CLC Position/Involvement: The Legal Center has been tracking this case.
Ohio Right to Life (ORTL) v. Ohio Election Commission, 08-cv-00492 (S.D. Ohio)
Case Description: ORTL filed suit in the U.S. District Court of the Southern District of Ohio to challenge multiple provisions of Ohio’s campaign finance law, including its “electioneering communications” disclosure requirements. On September 5, 2008, the district court granted in part, and denied in part plaintiff’s motion for a preliminary injunction, but rejected ORTL’s request to enjoin Ohio’s electioneering communications disclosure requirements.

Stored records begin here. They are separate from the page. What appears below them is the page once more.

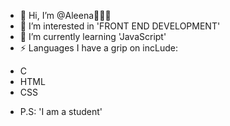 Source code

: - 👋 Hi, I’m @Aleena👾🧑‍💻
- 👀 I’m interested in 'FRONT END DEVELOPMENT'
- 🌱 I’m currently learning 'JavaScript'
- ⚡ Languages I have a grip on incLude:
* C
* HTML
* CSS

- P.S: 'I am a student'
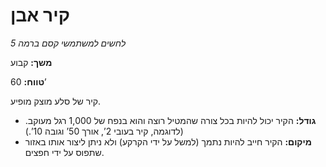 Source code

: # קיר אבן

*לחשים למשתמשי קסם ברמה 5*

**משך:** קבוע

**טווח:** 60’

קיר של סלע מוצק מופיע.

- **גודל:** הקיר יכול להיות בכל צורה שהמטיל רוצה והוא בנפח של 1,000 רגל מעוקב. (לדוגמה, קיר בעובי 2’, אורך 50’ וגובה 10’.)
- **מיקום:** הקיר חייב להיות נתמך (למשל על ידי הקרקע) ולא ניתן ליצור אותו באזור שתפוס על ידי חפצים.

Case Status: The case on the merits is still proceeding in the district court. On August 18, 2010, the court granted plaintiff leave to file an amended complaint.
CLC Position/Involvement: On July 18, 2008, the Legal Center filed an amici brief on behalf of itself and Ohio Citizen Action, focusing on the constitutionality of Ohio’s disclosure requirements.

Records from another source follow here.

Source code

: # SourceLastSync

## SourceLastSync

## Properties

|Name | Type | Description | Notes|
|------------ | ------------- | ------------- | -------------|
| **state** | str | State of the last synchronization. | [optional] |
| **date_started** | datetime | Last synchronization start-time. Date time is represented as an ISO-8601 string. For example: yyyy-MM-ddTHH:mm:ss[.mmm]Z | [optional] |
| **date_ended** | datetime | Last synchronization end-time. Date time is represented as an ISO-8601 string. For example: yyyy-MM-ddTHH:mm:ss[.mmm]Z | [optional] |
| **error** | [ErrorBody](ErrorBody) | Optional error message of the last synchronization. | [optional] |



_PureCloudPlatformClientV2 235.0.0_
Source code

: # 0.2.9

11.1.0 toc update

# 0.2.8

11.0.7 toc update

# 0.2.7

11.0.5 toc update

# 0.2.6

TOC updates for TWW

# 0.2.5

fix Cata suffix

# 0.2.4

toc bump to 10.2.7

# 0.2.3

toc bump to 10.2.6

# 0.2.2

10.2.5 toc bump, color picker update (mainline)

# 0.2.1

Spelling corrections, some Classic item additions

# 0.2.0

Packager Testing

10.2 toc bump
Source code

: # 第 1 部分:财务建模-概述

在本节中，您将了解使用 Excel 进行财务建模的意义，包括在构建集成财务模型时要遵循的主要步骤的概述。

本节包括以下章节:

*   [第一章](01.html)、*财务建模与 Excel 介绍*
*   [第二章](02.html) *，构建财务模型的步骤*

Protectmarriage.com v. Bowen, 2:09-cv-00058 (E.D. Calif.)
Case Description: Plaintiffs brought a challenge in the U.S. District Court for the Eastern District of California to California’s statutory requirement that ballot measure committees disclose the names and other information regarding contributors of $100 or more. Specifically, plaintiffs seek “an as-applied blanket exemption from California’s compelled disclosure provisions because Plaintiffs have demonstrated a reasonable probability that compelled disclosure will result in threats, harassment, and reprisals because of their support for Proposition 8.” Additionally, Plaintiffs contend that the law’s $100 threshold for disclosure of contributors is not narrowly tailored.

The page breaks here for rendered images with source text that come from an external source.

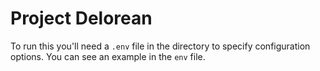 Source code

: # Project Delorean

To run this you'll need a `.env` file in the directory to specify configuration options. You can see an example in the `env` file. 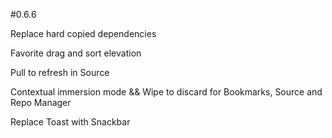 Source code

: #0.6.6

Replace hard copied dependencies

Favorite drag and sort elevation

Pull to refresh in Source

Contextual immersion mode && Wipe to discard for Bookmarks, Source and Repo Manager

Replace Toast with Snackbar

Case Status: The court denied plaintiffs’ motion for a preliminary injunction on January 30, 2009. The parties are currently conducting discovery.
CLC Position/Involvement: The Legal Center has been tracking this case.
Vermont Right to Life Committee, Inc. (VRTL) v. Sorell, 09-cv-00188 (D.Vt.)
Case Description: VRTL is challenging several aspects of Vermont campaign finance law, arguing that the law violates the First Amendment by regulating VRTL as a political committee, requiring disclaimers on electioneering communications, and requiring the reporting of “mass-media activities.” In its amended complaint, it also challenges the state contribution limits as applied to political committees making only independent expenditures and the $100 threshold for reporting contributions to a committee.
Case Status: Plaintiffs filed an amended complaint on July 19, 2010. The Court denied the state’s motion for Rule 11 sanctions against plaintiffs’ counsel on August 9, 2010.
CLC Position/Involvement: The Legal Center has been tracking this case.
West Virginians for Life (WVFL) v. Ireland, No. 1:08-cv-01133 (consolidated with Center for Individual Freedom, Inc. v. Ireland, No. 1:08-cv-00190) (S.D.W.Va.)
Case Description: In June 2007, the Center for Individual Freedom (CIF) challenged multiple provisions of West Virginia’s campaign finance law, and requested a preliminary injunction to enjoin enforcement of these provisions. The West Virginians for Life case was consolidated with the CIF case on October 7, 2008.
The district court on October 17, 2008 granted in part the plaintiffs’ motions for preliminary relief, and enjoined the law’s definitions of the terms “expressly advocating” and “electioneering communication.”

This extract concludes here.